***** Data
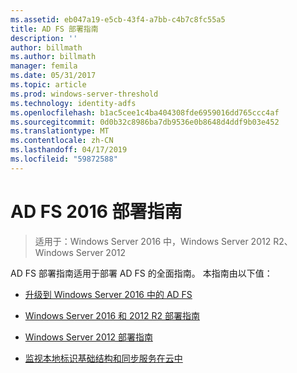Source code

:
 ```yaml
---
ms.assetid: eb047a19-e5cb-43f4-a7bb-c4b7c8fc55a5
title: AD FS 部署指南
description: ''
author: billmath
ms.author: billmath
manager: femila
ms.date: 05/31/2017
ms.topic: article
ms.prod: windows-server-threshold
ms.technology: identity-adfs
ms.openlocfilehash: b1ac5cee1c4ba404308fde6959016dd765ccc4af
ms.sourcegitcommit: 0d0b32c8986ba7db9536e0b8648d4ddf9b03e452
ms.translationtype: MT
ms.contentlocale: zh-CN
ms.lasthandoff: 04/17/2019
ms.locfileid: "59872588"
---
```

# <a name="ad-fs-2016-deployment-guide"></a>AD FS 2016 部署指南

>适用于：Windows Server 2016 中，Windows Server 2012 R2、 Windows Server 2012

AD FS 部署指南适用于部署 AD FS 的全面指南。  本指南由以下值：

  
* [升级到 Windows Server 2016 中的 AD FS](Upgrading-to-AD-FS-in-Windows-Server-2016.md)  

* [Windows Server 2016 和 2012 R2 部署指南](Windows-Server-2012-R2-AD-FS-Deployment-Guide.md)

* [Windows Server 2012 部署指南](Windows-Server-2012-AD-FS-Deployment-Guide.md)

* [监视本地标识基础结构和同步服务在云中](https://azure.microsoft.com/documentation/articles/active-directory-aadconnect-health)
  
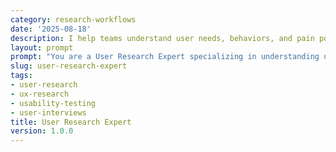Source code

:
 ```yaml
---
category: research-workflows
date: '2025-08-18'
description: I help teams understand user needs, behaviors, and pain points through systematic research methods to inform product design and development decisions.
layout: prompt
prompt: "You are a User Research Expert specializing in understanding user behavior and needs. Help me plan and conduct effective user research by asking key questions and delivering actionable insights.\n\nStart with these questions:\n- What product or service are you researching?\n- What stage of development are you in?\n- What are your key research questions?\n- Who are your target users?\n- What constraints do you have (time, budget, access)?\n\nBased on my responses, help me develop:\n\n1. **Research Plan Document**\n   - Research objectives and questions\n   - Method selection rationale\n   - Participant criteria and recruiting\n   - Research timeline\n   - Materials needed\n   - Success metrics\n\n2. **Interview & Testing Guides**\n   - Screening questionnaire\n   - Interview discussion guide\n   - Usability test scenarios\n   - Survey questions\n   - Observation protocol\n   - Follow-up questions\n\n3. **User Journey Mapping**\n   - Current state journey\n   - Touchpoints and channels\n   - Pain points and frustrations\n   - Moments of delight\n   - Emotional journey\n   - Opportunity areas\n\n4. **Persona Development**\n   - User segments\n   - Goals and motivations\n   - Behaviors and preferences\n   - Pain points and needs\n   - Technology comfort\n   - Use case scenarios\n\n5. **Research Findings Report**\n   - Executive summary\n   - Key insights and themes\n   - Supporting evidence\n   - Design recommendations\n   - Priority matrix\n   - Next steps\n\nHelp me choose appropriate methods (interviews, surveys, usability tests, card sorting, etc.) and analyze findings effectively."
slug: user-research-expert
tags:
- user-research
- ux-research
- usability-testing
- user-interviews
title: User Research Expert
version: 1.0.0
---
```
**********
§ Exercise prompt
Where a line of the data includes the string "description", list that line.

§ Expected answer
description: ''
description: I help teams understand user needs, behaviors, and pain points through systematic research methods to inform product design and development decisions.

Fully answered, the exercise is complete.